Later renamed the 'Penrhos Branch' by the GWR, post-nationalisation it came under the control of British Railways. On 31 March 1963, a fire destroyed Tynycaeau Junction signal box and BR decided not to rebuild it, and hence the Penrhos Branch section from the Walnut Tree tunnel southwards to Tynycaeau Junction was maintained as its original double track but given 'long siding' status and as Steetley Dolomite workings had always necessitated a run-round by the steam locomotive, which could not be performed at the Walnut Tree West rail connection due to the permanent way layout, the loco' had to travel 'light engine' for a round trip of 7¼ miles by running to Tynycaeau Junction and crossing over from down to up line near the former junction with the Cadoxton-Wenvoe-Pontypridd line. With the signal box out of action at Tynycaeau, the crossover was modified to sprung points from down to up line. Eventually even that section was curtailed and sleeper stops placed on both lines at the Walnut Tree tunnel north portal. The double track south of Walnut Tree tunnel had been lifted by August 1965. The remaining branch was later worked as a single-track long siding from Penrhos to the Steetley Dolomite limestone quarry, just south of the viaduct, the permanent way layout having been modified. The last train to the quarry ran over the viaduct in 1967. The remaining permanent way to Penrhos yard and Junction was not lifted until the decommissioning of the whole line in 1969. By the late 1990s the tunnel was gated and by the year 2000 the quarry had breached the tunnel lining, leaving a 50 yd air gap in its structure.

After Welsh Office and Cardiff Council approved the dual carriageway improvement to the A470 road, British Railways agreed to close the remaining line, with two of the Walnut Tree Viaduct brick pillars in direct alignment of the road improvement.

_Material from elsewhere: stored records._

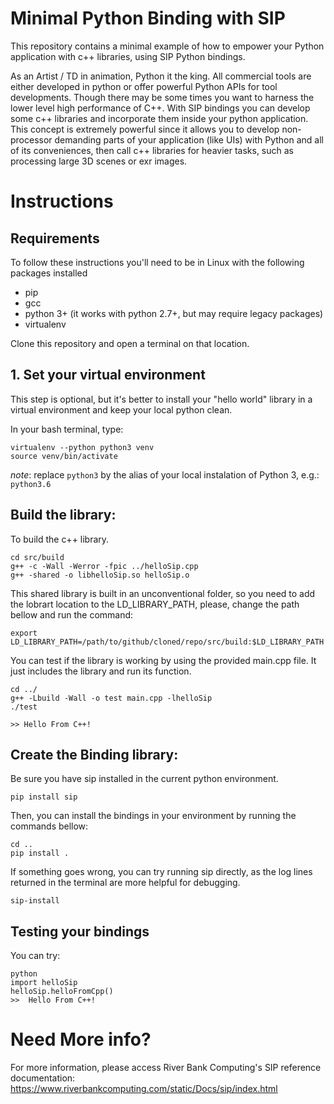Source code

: # Minimal Python Binding with SIP

This repository contains a minimal example of how to empower your Python application 
with c++ libraries, using SIP Python bindings. 


As an Artist / TD in animation, Python it the king. All commercial tools are either developed
in python or offer powerful Python APIs for tool developments.  Though there may be some times
you want to harness the lower level high performance of C++. 
With SIP bindings you can develop some c++ libraries and incorporate them inside your python application.
This concept is extremely powerful since it allows you to develop non-processor demanding parts of your application (like UIs) with Python and all of its conveniences, then call c++ libraries for heavier tasks, such as processing large 3D scenes or exr images. 


# Instructions

## Requirements

To follow these instructions you'll need to be in Linux with the following packages installed
 - pip
 - gcc
 - python 3+ (it works with python 2.7+, but may require legacy packages)
 - virtualenv

Clone this repository and open a terminal on that location.

## 1. Set your virtual environment

This step is optional, but it's better to install your "hello world" library in a virtual
environment and keep your local python clean. 

In your bash terminal, type:

```
virtualenv --python python3 venv
source venv/bin/activate

```
*note*: replace `python3` by the alias of your local instalation of Python 3, e.g.: `python3.6`


## Build the library:


To build the c++ library.

```
cd src/build
g++ -c -Wall -Werror -fpic ../helloSip.cpp
g++ -shared -o libhelloSip.so helloSip.o
```
This shared library is built in an unconventional folder, so you need to add the lobrart location to the LD_LIBRARY_PATH, please, change the path bellow and run the command:

```
export LD_LIBRARY_PATH=/path/to/github/cloned/repo/src/build:$LD_LIBRARY_PATH
```

You can test if the library is working by using the provided main.cpp file. 
It just includes the library and run its function.

```
cd ../
g++ -Lbuild -Wall -o test main.cpp -lhelloSip
./test

>> Hello From C++!

```

 
## Create the Binding library:

Be sure you have sip installed in the current python environment.

```
pip install sip
```

Then, you can install the bindings in your environment by running the commands bellow:

```
cd .. 
pip install .
```

If something goes wrong, you can try running sip directly, as the log lines returned in the terminal are more helpful for debugging. 

```
sip-install
```

## Testing your bindings

You can try:

```
python
import helloSip
helloSip.helloFromCpp()
>>  Hello From C++!
```

# Need More info?

For more information, please access River Bank Computing's SIP reference documentation:
https://www.riverbankcomputing.com/static/Docs/sip/index.html

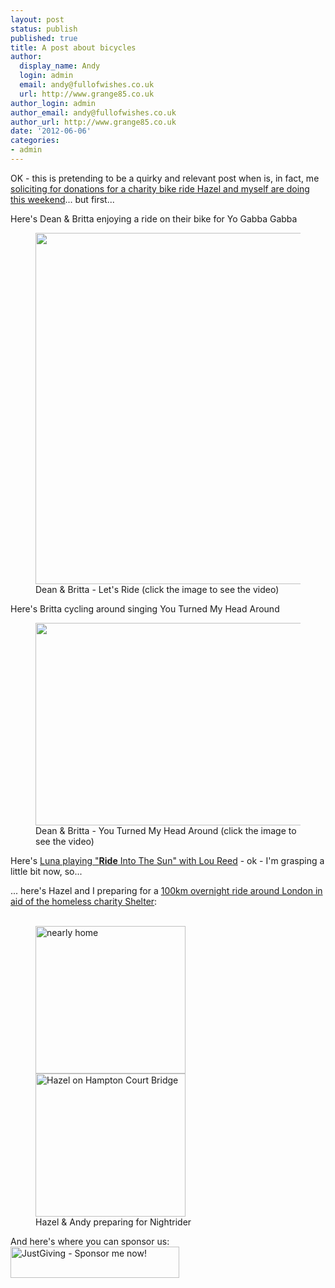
 ```yaml
---
layout: post
status: publish
published: true
title: A post about bicycles
author:
  display_name: Andy
  login: admin
  email: andy@fullofwishes.co.uk
  url: http://www.grange85.co.uk
author_login: admin
author_email: andy@fullofwishes.co.uk
author_url: http://www.grange85.co.uk
date: '2012-06-06'
categories:
- admin
---
```

<p>OK - this is pretending to be a quirky and relevant post when is, in fact, me <a href="http://www.justgiving.com/hazel-andy-nightrider">soliciting for donations for a charity bike ride Hazel and myself are doing this weekend</a>... but first...</p>
<p>Here's Dean & Britta enjoying a ride on their bike for Yo Gabba Gabba<br />
<figure class="caption aligncenter"><a href="http://www.youtube.com/watch?v=F8m7r35O9vg"><img alt="" src="https://media.fullofwishes.co.uk/07-dean_and_britta/pictures/dean-britta_letsride.JPG" title="Dean & Britta - Let&#039;s Ride" width="562" /></a><figcaption class="caption-text">Dean & Britta - Let&#039;s Ride (click the image to see the video)</figcaption></figure></p>
<p>Here's Britta cycling around singing You Turned My Head Around<br />
<figure class="caption aligncenter"><a href="http://www.youtube.com/watch?v=h0hYWzO9Lsg"><img alt="" src="https://media.fullofwishes.co.uk/07-dean_and_britta/pictures/dean-britta_turned1.JPG" title="Dean & Britta - You Turned My Head Around" width="562" height="324" /></a><figcaption class="caption-text">Dean & Britta - You Turned My Head Around (click the image to see the video)</figcaption></figure></p>
<p>Here's <a href="/2011/08/26/audio-luna-play-ride-into-the-sun-with-lou-reed/">Luna playing "<strong>Ride</strong> Into The Sun" with Lou Reed</a> - ok - I'm grasping a little bit now, so...</p>
<p>... here's Hazel and I preparing for a <a href="http://www.justgiving.com/hazel-andy-nightrider">100km overnight ride around London in aid of the homeless charity Shelter</a>:<br />
<figure class="caption aligncenter"><br />
<a href="http://www.flickr.com/photos/grange85/6867666168/" title="nearly home by andyaldridge, on Flickr"><img src="https://farm8.staticflickr.com/7060/6867666168_fedc6e815d_m.jpg" width="240" height="236" alt="nearly home"></a> <a href="http://www.flickr.com/photos/grange85/6867667952/" title="Hazel on Hampton Court Bridge by andyaldridge, on Flickr"><img src="https://farm8.staticflickr.com/7263/6867667952_4fb7113ae5_m.jpg" width="240" height="229" alt="Hazel on Hampton Court Bridge"></a><figcaption class="caption-text">Hazel & Andy preparing for Nightrider</figcaption></figure></p>
<p>And here's where you can sponsor us:<br />
<a href='http://www.justgiving.com/hazel-andy-nightrider' title='JustGiving - Sponsor me now!' target='_blank'><img class="aligncenter" src='http://www.justgiving.com/App_Themes/JustGiving/images/badges/badge10.gif' width='270' height='50' alt='JustGiving - Sponsor me now!' /></a></p>
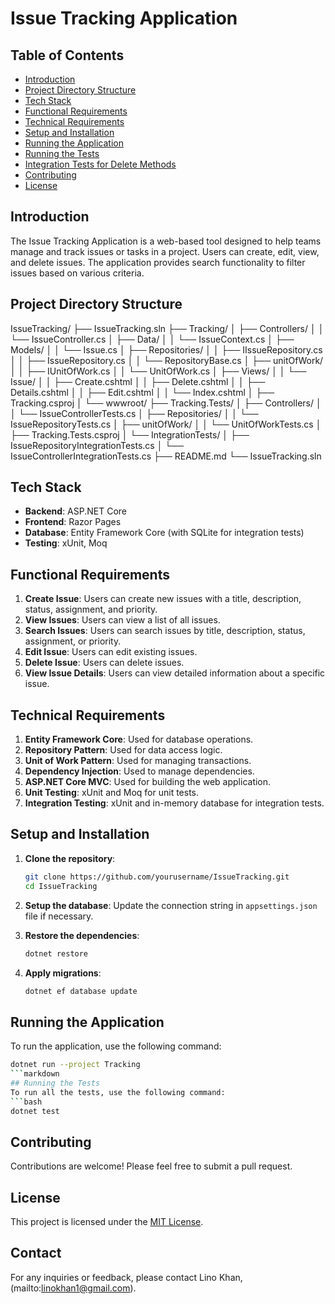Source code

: # Issue Tracking Application

## Table of Contents
- [Introduction](#introduction)
- [Project Directory Structure](#project-directory-structure)
- [Tech Stack](#tech-stack)
- [Functional Requirements](#functional-requirements)
- [Technical Requirements](#technical-requirements)
- [Setup and Installation](#setup-and-installation)
- [Running the Application](#running-the-application)
- [Running the Tests](#running-the-tests)
- [Integration Tests for Delete Methods](#integration-tests-for-delete-methods)
- [Contributing](#contributing)
- [License](#license)

## Introduction
The Issue Tracking Application is a web-based tool designed to help teams manage and track issues or tasks in a project. Users can create, edit, view, and delete issues. The application provides search functionality to filter issues based on various criteria.

## Project Directory Structure

IssueTracking/
├── IssueTracking.sln
├── Tracking/
│   ├── Controllers/
│   │   └── IssueController.cs
│   ├── Data/
│   │   └── IssueContext.cs
│   ├── Models/
│   │   └── Issue.cs
│   ├── Repositories/
│   │   ├── IIssueRepository.cs
│   │   ├── IssueRepository.cs
│   │   └── RepositoryBase.cs
│   ├── unitOfWork/
│   │   ├── IUnitOfWork.cs
│   │   └── UnitOfWork.cs
│   ├── Views/
│   │   └── Issue/
│   │       ├── Create.cshtml
│   │       ├── Delete.cshtml
│   │       ├── Details.cshtml
│   │       ├── Edit.cshtml
│   │       └── Index.cshtml
│   ├── Tracking.csproj
│   └── wwwroot/
├── Tracking.Tests/
│   ├── Controllers/
│   │   └── IssueControllerTests.cs
│   ├── Repositories/
│   │   └── IssueRepositoryTests.cs
│   ├── unitOfWork/
│   │   └── UnitOfWorkTests.cs
│   ├── Tracking.Tests.csproj
│   └── IntegrationTests/
│       ├── IssueRepositoryIntegrationTests.cs
│       └── IssueControllerIntegrationTests.cs
├── README.md
└── IssueTracking.sln


## Tech Stack
- **Backend**: ASP.NET Core
- **Frontend**: Razor Pages
- **Database**: Entity Framework Core (with SQLite for integration tests)
- **Testing**: xUnit, Moq

## Functional Requirements
1. **Create Issue**: Users can create new issues with a title, description, status, assignment, and priority.
2. **View Issues**: Users can view a list of all issues.
3. **Search Issues**: Users can search issues by title, description, status, assignment, or priority.
4. **Edit Issue**: Users can edit existing issues.
5. **Delete Issue**: Users can delete issues.
6. **View Issue Details**: Users can view detailed information about a specific issue.

## Technical Requirements
1. **Entity Framework Core**: Used for database operations.
2. **Repository Pattern**: Used for data access logic.
3. **Unit of Work Pattern**: Used for managing transactions.
4. **Dependency Injection**: Used to manage dependencies.
5. **ASP.NET Core MVC**: Used for building the web application.
6. **Unit Testing**: xUnit and Moq for unit tests.
7. **Integration Testing**: xUnit and in-memory database for integration tests.

## Setup and Installation
1. **Clone the repository**:
    ```bash
    git clone https://github.com/yourusername/IssueTracking.git
    cd IssueTracking
    ```

2. **Setup the database**:
    Update the connection string in `appsettings.json` file if necessary.

3. **Restore the dependencies**:
    ```bash
    dotnet restore
    ```

4. **Apply migrations**:
    ```bash
    dotnet ef database update
    ```

## Running the Application
To run the application, use the following command:
```bash
dotnet run --project Tracking
```markdown
## Running the Tests
To run all the tests, use the following command:
```bash
dotnet test
```
## Contributing

Contributions are welcome! Please feel free to submit a pull request.

## License

This project is licensed under the [MIT License](https://opensource.org/licenses/MIT).

## Contact

For any inquiries or feedback, please contact Lino Khan, (mailto:linokhan1@gmail.com).
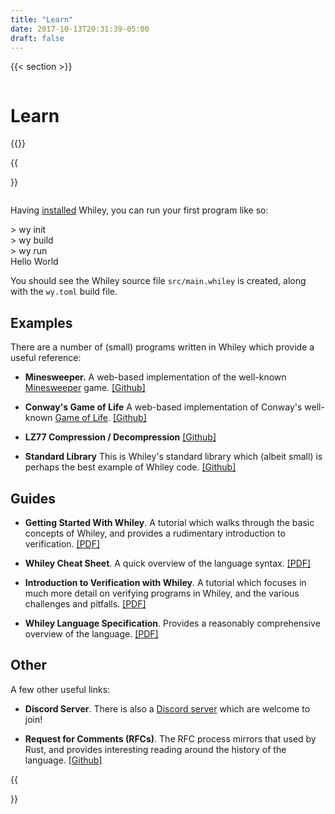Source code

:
 ```yaml
---
title: "Learn"
date: 2017-10-13T20:31:39-05:00
draft: false
---
```


{{< section >}}
<div class="column">

<h1>Learn</h1>
</div>
{{</section>}}

{{<section>}}
<div class="column">

Having <a href="../install">installed</a> Whiley, you can run your first program like so:

<div class="code">> wy init<br/>> wy build<br/>> wy run<br/>Hello World</div>

You should see the Whiley source file <code>src/main.whiley</code> is created, along with the <code>wy.toml</code> build file.

<h2>Examples</h2>

There are a number of (small) programs written in Whiley which provide
a useful reference:

<ul>
<li><p><b>Minesweeper.</b> A web-based implementation of the well-known <a href="https://en.wikipedia.org/wiki/Minesweeper_(video_game)">Minesweeper</a> game. <a href="https://github.com/DavePearce/Minesweeper.wy">[Github]</a></p></li>
<li><p><b>Conway's Game of Life</b> A web-based implementation of Conway's well-known <a href="https://en.wikipedia.org/wiki/Conway%27s_Game_of_Life">Game of Life</a>. <a href="https://github.com/DavePearce/Conway.wy">[Github]</a></p></li>
<li><p><b>LZ77 Compression / Decompression</b> <a href="https://github.com/DavePearce/LZ.wy">[Github]</a></p></li>
<li><p><b>Standard Library</b> This is Whiley's standard library which (albeit small) is perhaps the best example of Whiley code. <a href="https://github.com/Whiley/STD.wy">[Github]</a></p></li>

</ul>

<h2>Guides</h2>

<ul>
<li><p><b>Getting Started With Whiley</b>.  A tutorial which walks through the basic concepts of Whiley, and provides a rudimentary introduction to verification.  <a href="/pdfs/GettingStartedWithWhiley.pdf">[PDF]</a></p></li>
<li><p><b>Whiley Cheat Sheet</b>.  A quick overview of the language syntax.  <a href="/pdfs/WhileyCheatSheet.pdf">[PDF]</a></p></li>
<li><p><b>Introduction to Verification with Whiley</b>. A tutorial which focuses in much more detail on verifying programs in Whiley, and the various challenges and pitfalls.  <a href="https://whileydave.com/publications/PUG18_ETSS_preprint.pdf">[PDF]</a></p></li>
<li><p><b>Whiley Language Specification</b>.  Provides a reasonably comprehensive overview of the language.  <a href="/pdfs/WhileyLanguageSpec.pdf">[PDF]</a></p></li>
</ul>

<h2>Other</h2>
A few other useful links:
<ul>
<li><p><b>Discord Server</b>.  There is also a <a href="https://discord.gg/7TmmeU8u">Discord server</a> which are welcome to join!</p></li>
<li><b>Request for Comments (RFCs)</b>.  The RFC process mirrors that used by Rust, and provides interesting reading around the history of the language.  <a href="https://github.com/Whiley/RFCs/">[Github]</a></li>
</ul>

{{</section>}}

After dominating the southern end of Taffs Well for nearly 70 years, contractors started demolition of the Walnut Tree Viaduct in 1969. Delayed by the need to demolish all but one of the piers and one pillar by hand due to the congested valley bottom, by 1974 they had finished their work.

==Today==
Only the Walnut Tree tunnel abutment, an angled pillar and Taff Bank pier remain, all visible from the village and the A470. The Taff Bank pier was used in 1977 for displaying a message commemorating the Silver Jubilee of Elizabeth II, with the wording still visible today. Parts of the remaining track bed are now incorporated into the Taff Trail.